Hereditary Hemorrhagic Telangiectasia (HHT): This condition is characterized by recurrent epistaxis, telangiectasias, and an increased risk of arteriovenous malformations. While ichthyosis is not a primary feature, the combination of recurrent epistaxis and potential skin manifestations could align with HHT, especially if there are other systemic signs.

Atopic Dermatitis with Associated Conditions: Atopic dermatitis can sometimes be associated with ichthyosis-like skin changes. Recurrent epistaxis could be related to allergic rhinitis or other atopic conditions that often coexist with atopic dermatitis.
Keratosis Pilaris and Allergic Rhinitis: Keratosis pilaris can present with ichthyosis-like skin changes. When combined with allergic rhinitis, which can cause recurrent epistaxis, this could be a plausible diagnosis.

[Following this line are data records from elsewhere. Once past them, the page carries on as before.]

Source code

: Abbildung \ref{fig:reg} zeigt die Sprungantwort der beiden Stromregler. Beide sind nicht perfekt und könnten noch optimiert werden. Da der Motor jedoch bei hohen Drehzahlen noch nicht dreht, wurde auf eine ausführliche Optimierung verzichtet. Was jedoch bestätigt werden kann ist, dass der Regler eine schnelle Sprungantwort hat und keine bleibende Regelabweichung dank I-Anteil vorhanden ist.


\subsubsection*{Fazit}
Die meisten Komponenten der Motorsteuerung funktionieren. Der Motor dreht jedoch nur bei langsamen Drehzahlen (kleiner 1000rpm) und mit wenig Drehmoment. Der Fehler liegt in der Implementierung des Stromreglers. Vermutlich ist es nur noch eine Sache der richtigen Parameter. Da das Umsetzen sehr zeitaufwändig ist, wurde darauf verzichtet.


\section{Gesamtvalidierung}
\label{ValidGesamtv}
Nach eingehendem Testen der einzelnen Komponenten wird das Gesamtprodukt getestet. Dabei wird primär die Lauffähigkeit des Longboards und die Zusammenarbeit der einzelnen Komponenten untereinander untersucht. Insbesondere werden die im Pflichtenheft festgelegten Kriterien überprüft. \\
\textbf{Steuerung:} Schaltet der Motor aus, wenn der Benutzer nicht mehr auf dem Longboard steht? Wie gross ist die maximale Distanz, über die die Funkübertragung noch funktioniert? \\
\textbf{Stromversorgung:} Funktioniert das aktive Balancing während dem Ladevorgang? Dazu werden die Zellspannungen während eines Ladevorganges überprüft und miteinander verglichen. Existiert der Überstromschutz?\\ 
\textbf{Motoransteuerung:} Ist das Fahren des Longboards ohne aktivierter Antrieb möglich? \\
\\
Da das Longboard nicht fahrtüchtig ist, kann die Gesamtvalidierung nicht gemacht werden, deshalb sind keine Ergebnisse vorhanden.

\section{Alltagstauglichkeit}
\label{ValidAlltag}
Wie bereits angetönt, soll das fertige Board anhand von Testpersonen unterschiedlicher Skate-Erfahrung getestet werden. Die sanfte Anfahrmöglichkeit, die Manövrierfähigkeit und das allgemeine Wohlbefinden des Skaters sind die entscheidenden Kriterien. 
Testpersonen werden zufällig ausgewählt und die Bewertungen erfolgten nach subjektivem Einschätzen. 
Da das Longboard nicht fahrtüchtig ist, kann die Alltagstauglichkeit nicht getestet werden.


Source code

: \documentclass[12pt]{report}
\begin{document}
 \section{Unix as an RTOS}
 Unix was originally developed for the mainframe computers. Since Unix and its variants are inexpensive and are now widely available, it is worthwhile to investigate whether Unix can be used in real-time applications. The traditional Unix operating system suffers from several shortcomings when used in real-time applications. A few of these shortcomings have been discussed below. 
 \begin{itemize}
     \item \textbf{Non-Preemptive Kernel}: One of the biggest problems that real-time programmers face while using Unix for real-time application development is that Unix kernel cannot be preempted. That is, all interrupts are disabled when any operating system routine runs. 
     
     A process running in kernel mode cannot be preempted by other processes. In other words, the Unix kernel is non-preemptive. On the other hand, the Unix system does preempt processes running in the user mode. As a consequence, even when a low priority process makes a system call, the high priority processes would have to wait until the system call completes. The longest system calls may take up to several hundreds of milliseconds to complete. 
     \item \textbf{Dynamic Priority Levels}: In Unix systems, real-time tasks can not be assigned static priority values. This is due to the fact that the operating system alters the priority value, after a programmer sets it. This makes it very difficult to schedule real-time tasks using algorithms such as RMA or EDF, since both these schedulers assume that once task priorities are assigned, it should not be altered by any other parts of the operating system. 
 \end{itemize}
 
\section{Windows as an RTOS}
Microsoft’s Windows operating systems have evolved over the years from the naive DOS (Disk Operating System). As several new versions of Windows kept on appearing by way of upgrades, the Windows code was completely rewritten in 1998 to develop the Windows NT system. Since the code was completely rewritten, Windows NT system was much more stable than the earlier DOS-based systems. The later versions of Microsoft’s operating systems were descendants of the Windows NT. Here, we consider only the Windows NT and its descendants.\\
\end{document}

Wegener's Granulomatosis (Granulomatosis with Polyangiitis, GPA): Although less common, GPA can cause recurrent epistaxis due to nasal granulomas and vasculitis. Skin manifestations can sometimes resemble ichthyosis. Missing this diagnosis could be fatal due to the potential for severe organ involvement.
Sjögren's Syndrome: This autoimmune disorder can cause dry skin (potentially resembling ichthyosis) and is associated with an increased risk of lymphoma. Recurrent epistaxis could be a feature of associated nasal dryness or vasculitis.

Netherton Syndrome: A rare genetic disorder characterized by ichthyosis, atopic manifestations, and an increased susceptibility to atopic diseases. While not directly associated with recurrent epistaxis, the atopic component could indirectly contribute to this symptom.
Fabry Disease: A lysosomal storage disorder that can cause skin manifestations (including angiokeratomas that might resemble ichthyosis in some cases) and vascular dysfunction leading to potential epistaxis. It's a rare condition but should be considered in the differential due to its systemic implications.